GoogleCloudPlatform/opentelemetry-operations-js

Opentelemery reporting to GCM does not work in Cloud Functions - errors due to no NODE_ID attribute in TimeSeries

Closed this issue · 11 comments

When using OpenTelemetry in Cloud Functions, using the GCM Exporter, a Node ID is not included in the resource attributes.

This leads to errors when 2 or more instances of the same cloud function export metrics to GCM, because: GCM cannot tell the incoming metrics CreateTimeSeries requests from the different instances of the cloud functions apart.

(This same problem will also affect Cloud Run for the same reason)

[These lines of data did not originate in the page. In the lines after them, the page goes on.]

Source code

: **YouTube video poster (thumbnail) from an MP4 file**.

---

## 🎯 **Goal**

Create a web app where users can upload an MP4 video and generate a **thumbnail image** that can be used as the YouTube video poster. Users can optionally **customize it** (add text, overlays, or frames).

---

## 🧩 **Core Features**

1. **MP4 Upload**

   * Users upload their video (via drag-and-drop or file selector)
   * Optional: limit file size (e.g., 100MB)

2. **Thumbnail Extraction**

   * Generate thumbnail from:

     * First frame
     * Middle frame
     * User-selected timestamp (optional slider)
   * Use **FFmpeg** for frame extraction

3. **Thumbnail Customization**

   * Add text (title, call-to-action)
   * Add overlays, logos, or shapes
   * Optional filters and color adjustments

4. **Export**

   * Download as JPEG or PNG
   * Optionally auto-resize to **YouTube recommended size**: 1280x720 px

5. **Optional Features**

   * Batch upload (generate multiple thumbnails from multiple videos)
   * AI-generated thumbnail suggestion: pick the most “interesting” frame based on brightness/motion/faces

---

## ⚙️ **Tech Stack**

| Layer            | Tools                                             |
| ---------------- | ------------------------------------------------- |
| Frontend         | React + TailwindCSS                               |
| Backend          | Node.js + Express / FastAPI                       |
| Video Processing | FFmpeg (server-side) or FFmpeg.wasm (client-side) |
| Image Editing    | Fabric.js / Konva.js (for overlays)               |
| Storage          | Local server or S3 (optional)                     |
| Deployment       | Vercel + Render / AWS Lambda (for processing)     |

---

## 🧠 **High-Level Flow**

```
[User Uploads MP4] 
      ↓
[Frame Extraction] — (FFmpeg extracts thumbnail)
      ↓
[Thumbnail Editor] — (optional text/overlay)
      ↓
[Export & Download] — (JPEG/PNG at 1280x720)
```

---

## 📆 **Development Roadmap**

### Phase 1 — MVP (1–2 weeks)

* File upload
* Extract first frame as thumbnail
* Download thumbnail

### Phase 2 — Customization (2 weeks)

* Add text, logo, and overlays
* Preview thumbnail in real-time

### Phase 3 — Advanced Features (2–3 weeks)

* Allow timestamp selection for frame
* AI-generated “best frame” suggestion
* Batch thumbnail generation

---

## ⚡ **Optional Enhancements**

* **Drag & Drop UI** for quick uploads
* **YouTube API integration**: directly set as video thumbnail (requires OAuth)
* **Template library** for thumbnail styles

Errors can be when these 2 (or more) function instances may send CreateTimeSeries requests within 5 seconds of each other, leading to error:

Send TimeSeries failed: One or more TimeSeries could not be written: One or more points were written more frequently than the maximum sampling period configured for the metric.

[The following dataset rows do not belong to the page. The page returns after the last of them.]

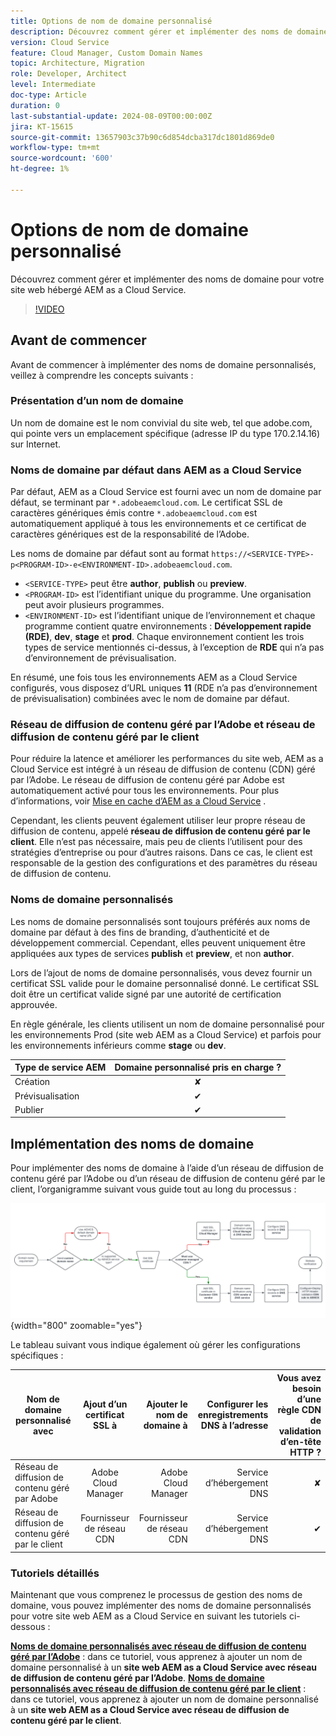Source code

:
 ```yaml
---
title: Options de nom de domaine personnalisé
description: Découvrez comment gérer et implémenter des noms de domaine personnalisés pour votre site web hébergé AEM as a Cloud Service.
version: Cloud Service
feature: Cloud Manager, Custom Domain Names
topic: Architecture, Migration
role: Developer, Architect
level: Intermediate
doc-type: Article
duration: 0
last-substantial-update: 2024-08-09T00:00:00Z
jira: KT-15615
source-git-commit: 13657903c37b90c6d854dcba317dc1801d869de0
workflow-type: tm+mt
source-wordcount: '600'
ht-degree: 1%

---
```



# Options de nom de domaine personnalisé

Découvrez comment gérer et implémenter des noms de domaine pour votre site web hébergé AEM as a Cloud Service.

>[!VIDEO](https://video.tv.adobe.com/v/3432632?quality=12&learn=on)

## Avant de commencer

Avant de commencer à implémenter des noms de domaine personnalisés, veillez à comprendre les concepts suivants :

### Présentation d’un nom de domaine

Un nom de domaine est le nom convivial du site web, tel que adobe.com, qui pointe vers un emplacement spécifique (adresse IP du type 170.2.14.16) sur Internet.

### Noms de domaine par défaut dans AEM as a Cloud Service

Par défaut, AEM as a Cloud Service est fourni avec un nom de domaine par défaut, se terminant par `*.adobeaemcloud.com`. Le certificat SSL de caractères génériques émis contre `*.adobeaemcloud.com` est automatiquement appliqué à tous les environnements et ce certificat de caractères génériques est de la responsabilité de l’Adobe.

Les noms de domaine par défaut sont au format `https://<SERVICE-TYPE>-p<PROGRAM-ID>-e<ENVIRONMENT-ID>.adobeaemcloud.com`.

- `<SERVICE-TYPE>` peut être **author**, **publish** ou **preview**.
- `<PROGRAM-ID>` est l’identifiant unique du programme. Une organisation peut avoir plusieurs programmes.
- `<ENVIRONMENT-ID>` est l’identifiant unique de l’environnement et chaque programme contient quatre environnements : **Développement rapide (RDE)**, **dev**, **stage** et **prod**. Chaque environnement contient les trois types de service mentionnés ci-dessus, à l’exception de **RDE** qui n’a pas d’environnement de prévisualisation.

En résumé, une fois tous les environnements AEM as a Cloud Service configurés, vous disposez d’URL uniques **11** (RDE n’a pas d’environnement de prévisualisation) combinées avec le nom de domaine par défaut.

### Réseau de diffusion de contenu géré par l’Adobe et réseau de diffusion de contenu géré par le client

Pour réduire la latence et améliorer les performances du site web, AEM as a Cloud Service est intégré à un réseau de diffusion de contenu (CDN) géré par l’Adobe. Le réseau de diffusion de contenu géré par Adobe est automatiquement activé pour tous les environnements. Pour plus d’informations, voir [Mise en cache d’AEM as a Cloud Service](../caching/overview.md) .

Cependant, les clients peuvent également utiliser leur propre réseau de diffusion de contenu, appelé **réseau de diffusion de contenu géré par le client**. Elle n’est pas nécessaire, mais peu de clients l’utilisent pour des stratégies d’entreprise ou pour d’autres raisons. Dans ce cas, le client est responsable de la gestion des configurations et des paramètres du réseau de diffusion de contenu.

### Noms de domaine personnalisés

Les noms de domaine personnalisés sont toujours préférés aux noms de domaine par défaut à des fins de branding, d’authenticité et de développement commercial. Cependant, elles peuvent uniquement être appliquées aux types de services **publish** et **preview**, et non **author**.

Lors de l’ajout de noms de domaine personnalisés, vous devez fournir un certificat SSL valide pour le domaine personnalisé donné. Le certificat SSL doit être un certificat valide signé par une autorité de certification approuvée.

En règle générale, les clients utilisent un nom de domaine personnalisé pour les environnements Prod (site web AEM as a Cloud Service) et parfois pour les environnements inférieurs comme **stage** ou **dev**.

| Type de service AEM | Domaine personnalisé pris en charge ? |
|---------------------|:-----------------------:|
| Création | ✘ |
| Prévisualisation | ✔ |
| Publier | ✔ |

## Implémentation des noms de domaine

Pour implémenter des noms de domaine à l’aide d’un réseau de diffusion de contenu géré par l’Adobe ou d’un réseau de diffusion de contenu géré par le client, l’organigramme suivant vous guide tout au long du processus :

![Graphique à flux de gestion des noms de domaine](./assets/domain-name-management-flowchart.png){width="800" zoomable="yes"}

Le tableau suivant vous indique également où gérer les configurations spécifiques :

| Nom de domaine personnalisé avec | Ajout d’un certificat SSL à | Ajouter le nom de domaine à | Configurer les enregistrements DNS à l’adresse | Vous avez besoin d’une règle CDN de validation d’en-tête HTTP ? |
|---------------------|:-----------------------:|-----------------------:|-----------------------:|-----------------------:|
| Réseau de diffusion de contenu géré par Adobe | Adobe Cloud Manager | Adobe Cloud Manager | Service d’hébergement DNS | ✘ |
| Réseau de diffusion de contenu géré par le client | Fournisseur de réseau CDN | Fournisseur de réseau CDN | Service d’hébergement DNS | ✔ |

### Tutoriels détaillés

Maintenant que vous comprenez le processus de gestion des noms de domaine, vous pouvez implémenter des noms de domaine personnalisés pour votre site web AEM as a Cloud Service en suivant les tutoriels ci-dessous :

**[Noms de domaine personnalisés avec réseau de diffusion de contenu géré par l’Adobe](./custom-domain-name-with-adobe-managed-cdn.md)** : dans ce tutoriel, vous apprenez à ajouter un nom de domaine personnalisé à un **site web AEM as a Cloud Service avec réseau de diffusion de contenu géré par l’Adobe**.
**[Noms de domaine personnalisés avec réseau de diffusion de contenu géré par le client](./custom-domain-names-with-customer-managed-cdn.md)** : dans ce tutoriel, vous apprenez à ajouter un nom de domaine personnalisé à un **site web AEM as a Cloud Service avec réseau de diffusion de contenu géré par le client**.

These 2 (or more) functions may send CreateTimeSeries requests with different or overlapping time series for the same metric, leading to error:

One or more TimeSeries could not be written: Field timeSeries[1].points[0].interval.start_time had an invalid value of "xxxx": The start time must be before the end time (xxxx) for the non-gauge metric

Send TimeSeries failed: One or more TimeSeries could not be written: Points must be written in order. One or more of the points specified had an older start time than the most recent point

Some debugging later...

Cloud functions do have an instance ID that can be used to distinguish between multiple instances of the same function. This is detected and exported by the GcpDetector as the faas.id resource attribute (shouldn't it be the FAAS_INSTANCE?)

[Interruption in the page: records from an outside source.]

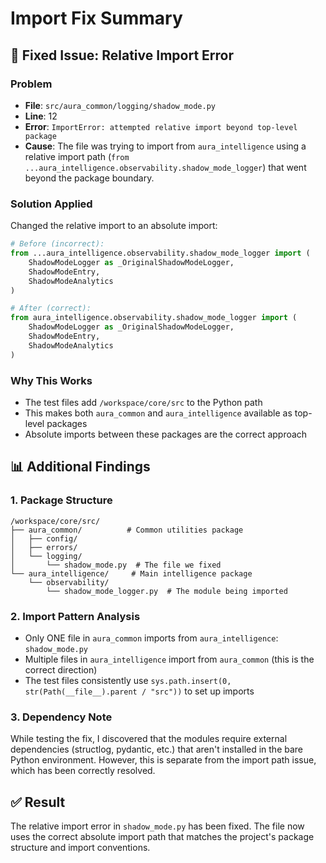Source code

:# Import Fix Summary

## 🔧 Fixed Issue: Relative Import Error

### Problem
- **File**: `src/aura_common/logging/shadow_mode.py`
- **Line**: 12
- **Error**: `ImportError: attempted relative import beyond top-level package`
- **Cause**: The file was trying to import from `aura_intelligence` using a relative import path (`from ...aura_intelligence.observability.shadow_mode_logger`) that went beyond the package boundary.

### Solution Applied
Changed the relative import to an absolute import:
```python
# Before (incorrect):
from ...aura_intelligence.observability.shadow_mode_logger import (
    ShadowModeLogger as _OriginalShadowModeLogger,
    ShadowModeEntry,
    ShadowModeAnalytics
)

# After (correct):
from aura_intelligence.observability.shadow_mode_logger import (
    ShadowModeLogger as _OriginalShadowModeLogger,
    ShadowModeEntry,
    ShadowModeAnalytics
)
```

### Why This Works
- The test files add `/workspace/core/src` to the Python path
- This makes both `aura_common` and `aura_intelligence` available as top-level packages
- Absolute imports between these packages are the correct approach

## 📊 Additional Findings

### 1. Package Structure
```
/workspace/core/src/
├── aura_common/          # Common utilities package
│   ├── config/
│   ├── errors/
│   └── logging/
│       └── shadow_mode.py  # The file we fixed
└── aura_intelligence/     # Main intelligence package
    └── observability/
        └── shadow_mode_logger.py  # The module being imported
```

### 2. Import Pattern Analysis
- Only ONE file in `aura_common` imports from `aura_intelligence`: `shadow_mode.py`
- Multiple files in `aura_intelligence` import from `aura_common` (this is the correct direction)
- The test files consistently use `sys.path.insert(0, str(Path(__file__).parent / "src"))` to set up imports

### 3. Dependency Note
While testing the fix, I discovered that the modules require external dependencies (structlog, pydantic, etc.) that aren't installed in the bare Python environment. However, this is separate from the import path issue, which has been correctly resolved.

## ✅ Result
The relative import error in `shadow_mode.py` has been fixed. The file now uses the correct absolute import path that matches the project's package structure and import conventions.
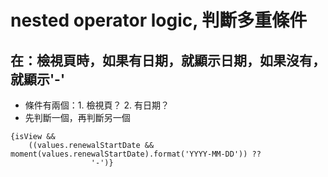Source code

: # nested operator logic, 判斷多重條件 

## 在：檢視頁時，如果有日期，就顯示日期，如果沒有，就顯示'-'
- 條件有兩個：1. 檢視頁？ 2. 有日期？
- 先判斷一個，再判斷另一個
```
{isView &&
    ((values.renewalStartDate && moment(values.renewalStartDate).format('YYYY-MM-DD')) ??
                  '-')}
```
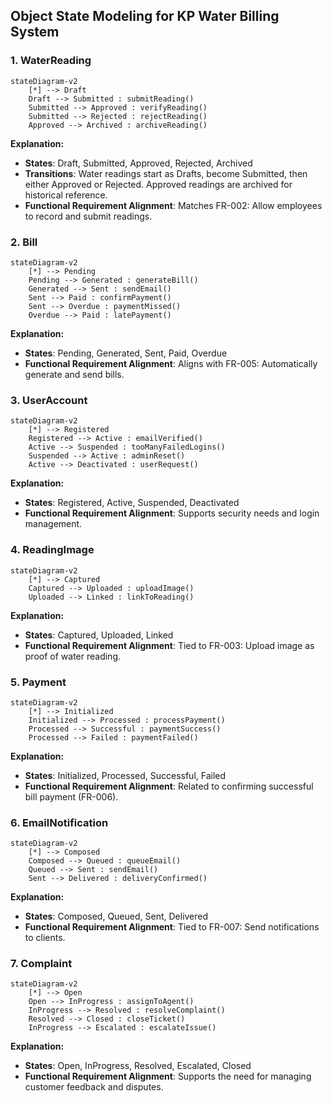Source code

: ## Object State Modeling for KP Water Billing System

### 1. **WaterReading**
```mermaid
stateDiagram-v2
    [*] --> Draft
    Draft --> Submitted : submitReading()
    Submitted --> Approved : verifyReading()
    Submitted --> Rejected : rejectReading()
    Approved --> Archived : archiveReading()
```

**Explanation:**
- **States**: Draft, Submitted, Approved, Rejected, Archived
- **Transitions**: Water readings start as Drafts, become Submitted, then either Approved or Rejected. Approved readings are archived for historical reference.
- **Functional Requirement Alignment**: Matches FR-002: Allow employees to record and submit readings.


### 2. **Bill**
```mermaid
stateDiagram-v2
    [*] --> Pending
    Pending --> Generated : generateBill()
    Generated --> Sent : sendEmail()
    Sent --> Paid : confirmPayment()
    Sent --> Overdue : paymentMissed()
    Overdue --> Paid : latePayment()
```

**Explanation:**
- **States**: Pending, Generated, Sent, Paid, Overdue
- **Functional Requirement Alignment**: Aligns with FR-005: Automatically generate and send bills.


### 3. **UserAccount**
```mermaid
stateDiagram-v2
    [*] --> Registered
    Registered --> Active : emailVerified()
    Active --> Suspended : tooManyFailedLogins()
    Suspended --> Active : adminReset()
    Active --> Deactivated : userRequest()
```

**Explanation:**
- **States**: Registered, Active, Suspended, Deactivated
- **Functional Requirement Alignment**: Supports security needs and login management.


### 4. **ReadingImage**
```mermaid
stateDiagram-v2
    [*] --> Captured
    Captured --> Uploaded : uploadImage()
    Uploaded --> Linked : linkToReading()
```

**Explanation:**
- **States**: Captured, Uploaded, Linked
- **Functional Requirement Alignment**: Tied to FR-003: Upload image as proof of water reading.


### 5. **Payment**
```mermaid
stateDiagram-v2
    [*] --> Initialized
    Initialized --> Processed : processPayment()
    Processed --> Successful : paymentSuccess()
    Processed --> Failed : paymentFailed()
```

**Explanation:**
- **States**: Initialized, Processed, Successful, Failed
- **Functional Requirement Alignment**: Related to confirming successful bill payment (FR-006).



### 6. **EmailNotification**
```mermaid
stateDiagram-v2
    [*] --> Composed
    Composed --> Queued : queueEmail()
    Queued --> Sent : sendEmail()
    Sent --> Delivered : deliveryConfirmed()
```

**Explanation:**
- **States**: Composed, Queued, Sent, Delivered
- **Functional Requirement Alignment**: Tied to FR-007: Send notifications to clients.



### 7. **Complaint**
```mermaid
stateDiagram-v2
    [*] --> Open
    Open --> InProgress : assignToAgent()
    InProgress --> Resolved : resolveComplaint()
    Resolved --> Closed : closeTicket()
    InProgress --> Escalated : escalateIssue()
```

**Explanation:**
- **States**: Open, InProgress, Resolved, Escalated, Closed
- **Functional Requirement Alignment**: Supports the need for managing customer feedback and disputes.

However when creating the TimeSeries, which maps the resource attrs for the timeseries this resource attribute is not used - only Region and function name (not instance) is used.

This means that all CreateTimeSeries requests from multiple instances of the same Cloud Function will be seen as coming from the 'same' instance, and will confict as seen with the above errors.

Also affects Cloud Run and K8s workloads when exporting directly.

As mentioned, this problem will affect Cloud Run for the same reason: no identifiers for the individual instance of a Cloud Run workload are exported

And the same problem also occured in K8s workloads, which was more complicated to resolve. While the Pod name is exported, the pod name is not detected , so I had to manually pass the pod name in to my as an environmental variable, and set the resource manually.

(In a K8s workload using the OpenTelemetry collector, the collector can determine and add the pod name itself, so this only affects workloads who export directly to GCM(.

Suffice to say, understanding these issues, and creating workarounds took a considerable amount of investigation and debugging, as it is not at all well documented.

Workaround for Cloud Functions

I have solved this with a workaround, overriding the resource attributes so that when the TimeSeries is created, different CF instances will be seen as different to GCM.

  • setting the platform to GENERIC_TASK
  • setting SERVICE_INSTANCE_ID to the FAAS_ID

With this workaround, metrics are reported and aggregated correctly, and no errors occur when sending TimeSeries.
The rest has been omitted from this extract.